# Hide Airplane Mode Icon/Carrier Name?



## thedennisvu (Dec 27, 2011)

I have a Galaxy Nexus that I use as a WiFi only device. As a result, I turn on airplane mode so that the radios don't drain at the battery.

Trying to keep this from being one of those TL;DR posts, is there a way to hide the airplane mode icon in the status bar and the "No service" carrier labels, such as the one on the lock screen and notification pulldown? I always update my phone through CM Updater so I'm running the latest CM10 nightly.

Thank you in advance!


----------



## MR H3LLMAN (Oct 20, 2011)

thedennisvu said:


> I have a Galaxy Nexus that I use as a WiFi only device. As a result, I turn on airplane mode so that the radios don't drain at the battery.
> 
> Trying to keep this from being one of those TL;DR posts, is there a way to hide the airplane mode icon in the status bar and the "No service" carrier labels, such as the one on the lock screen and notification pulldown? I always update my phone through CM Updater so I'm running the latest CM10 nightly.
> 
> Thank you in advance!


TLDR: Not that I know of without making your own modifications.

As with most things Android, if there's a will, there's a way. For this specific mod to be done you would have to make edits to the parts of the source that control that icon being shown in the status bar when airplane mode is activated and also add an option somewhere to turn it on and off. Not quite the same thing but think of it in the same vein as what AOKP did when they integrated an option to hide the ime switcher from showing up in the status bar when your keyboard pops up. I'm no good at actually coding sadly but I am good at making things look pretty and rearranging things. That being said, if you can either decompile SystemUI or if you are building your own from source you could pop into the SystemUI source under frameworks, find the airplane mode icon, open it up in Gimp or Photoshop, Ctrl+x to remove the image, create a new transparent layer, Ctrl+s to save, and either re-compile or make a new build altogether. After doing that you will no longer have a visible airplane mode icon that the system can pull but would instead be left with a transparent image that would just show the status bar underneath. Only issue I could see with this would be that if you had more than one notification at any given time you would have a blank space where the airplane mode icon would usually be seen. Hope this helps.


----------



## EniGmA1987 (Sep 5, 2011)

MIUI has a way built in to edit the carrier label, perhaps if you were running that you may be able to edit the carrier label to simply be blank. I dont think you can get rid of the airplane icon in any ROM though, youd have to edit that out yourself or replace the icon with an invisible one.


----------



## erockk13 (Sep 14, 2012)

ROM toolbox has a transparent airplane image.. Haven't tested it, but I've never had problems switching other icons with ROM toolbox.. As for pulldown carrier, typically ROMs give you this option, I'm surprised cm doesn't..

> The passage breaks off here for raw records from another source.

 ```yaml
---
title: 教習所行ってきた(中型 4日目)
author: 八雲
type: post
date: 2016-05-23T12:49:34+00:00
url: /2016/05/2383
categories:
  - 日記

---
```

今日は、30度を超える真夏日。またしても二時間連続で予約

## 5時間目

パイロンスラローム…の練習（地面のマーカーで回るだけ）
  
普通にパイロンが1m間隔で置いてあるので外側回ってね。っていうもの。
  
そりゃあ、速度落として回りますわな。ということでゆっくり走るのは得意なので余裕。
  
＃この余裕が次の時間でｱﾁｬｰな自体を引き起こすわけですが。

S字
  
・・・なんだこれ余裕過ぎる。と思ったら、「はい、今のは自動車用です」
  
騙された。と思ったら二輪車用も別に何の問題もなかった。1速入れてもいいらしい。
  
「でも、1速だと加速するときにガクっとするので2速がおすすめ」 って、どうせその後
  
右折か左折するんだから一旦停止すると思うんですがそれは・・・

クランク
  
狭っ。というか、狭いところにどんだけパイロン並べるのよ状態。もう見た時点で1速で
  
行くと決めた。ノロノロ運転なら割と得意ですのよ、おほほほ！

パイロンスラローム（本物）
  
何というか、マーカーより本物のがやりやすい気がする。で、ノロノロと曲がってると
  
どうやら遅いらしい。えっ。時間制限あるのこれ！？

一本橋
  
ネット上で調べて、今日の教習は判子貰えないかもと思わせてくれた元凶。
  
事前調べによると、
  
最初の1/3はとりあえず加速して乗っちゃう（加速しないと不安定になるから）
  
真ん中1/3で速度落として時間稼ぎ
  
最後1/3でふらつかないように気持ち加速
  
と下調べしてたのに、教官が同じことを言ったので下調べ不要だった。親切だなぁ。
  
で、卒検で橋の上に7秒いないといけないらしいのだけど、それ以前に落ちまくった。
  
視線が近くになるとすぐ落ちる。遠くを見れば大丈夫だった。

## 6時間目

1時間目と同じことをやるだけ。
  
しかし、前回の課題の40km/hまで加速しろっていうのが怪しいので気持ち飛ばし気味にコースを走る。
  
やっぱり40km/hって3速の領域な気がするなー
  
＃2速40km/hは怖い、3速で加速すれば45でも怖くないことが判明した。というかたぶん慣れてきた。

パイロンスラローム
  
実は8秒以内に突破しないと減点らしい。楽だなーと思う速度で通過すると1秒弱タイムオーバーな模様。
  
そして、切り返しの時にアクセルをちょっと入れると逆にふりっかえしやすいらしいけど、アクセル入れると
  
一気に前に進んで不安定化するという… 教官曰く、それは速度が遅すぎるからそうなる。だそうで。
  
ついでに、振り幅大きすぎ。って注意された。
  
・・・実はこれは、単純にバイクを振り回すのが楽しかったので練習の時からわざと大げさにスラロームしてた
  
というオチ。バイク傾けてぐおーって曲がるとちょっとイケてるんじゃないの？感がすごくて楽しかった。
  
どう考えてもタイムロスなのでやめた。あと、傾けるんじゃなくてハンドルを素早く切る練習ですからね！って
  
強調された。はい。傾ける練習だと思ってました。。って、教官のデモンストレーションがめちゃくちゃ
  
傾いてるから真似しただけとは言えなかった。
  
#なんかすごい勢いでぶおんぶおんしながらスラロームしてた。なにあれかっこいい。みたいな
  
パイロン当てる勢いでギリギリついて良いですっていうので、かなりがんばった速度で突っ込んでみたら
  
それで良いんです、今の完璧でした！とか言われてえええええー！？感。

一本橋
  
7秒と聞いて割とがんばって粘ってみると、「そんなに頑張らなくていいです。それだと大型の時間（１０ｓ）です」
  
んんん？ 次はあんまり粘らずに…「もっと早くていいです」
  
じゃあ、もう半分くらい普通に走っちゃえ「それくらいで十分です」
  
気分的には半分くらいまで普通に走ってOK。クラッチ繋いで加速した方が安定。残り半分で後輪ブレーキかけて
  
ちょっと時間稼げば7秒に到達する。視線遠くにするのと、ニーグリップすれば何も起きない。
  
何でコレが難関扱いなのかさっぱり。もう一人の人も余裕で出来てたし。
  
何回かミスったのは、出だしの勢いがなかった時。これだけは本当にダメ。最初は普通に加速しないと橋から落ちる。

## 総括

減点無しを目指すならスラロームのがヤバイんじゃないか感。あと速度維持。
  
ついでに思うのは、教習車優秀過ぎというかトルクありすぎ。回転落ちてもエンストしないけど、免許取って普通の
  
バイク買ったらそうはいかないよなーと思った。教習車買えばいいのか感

Sent from my Galaxy Nexus using RootzWiki


----------



## thedennisvu (Dec 27, 2011)

erockk13 said:


> ROM toolbox has a transparent airplane image.. Haven't tested it, but I've never had problems switching other icons with ROM toolbox.. As for pulldown carrier, typically ROMs give you this option, I'm surprised cm doesn't..
> 
> Sent from my Galaxy Nexus using RootzWiki


Thank you, this did the job! Just need to mod the carrier label now.


----------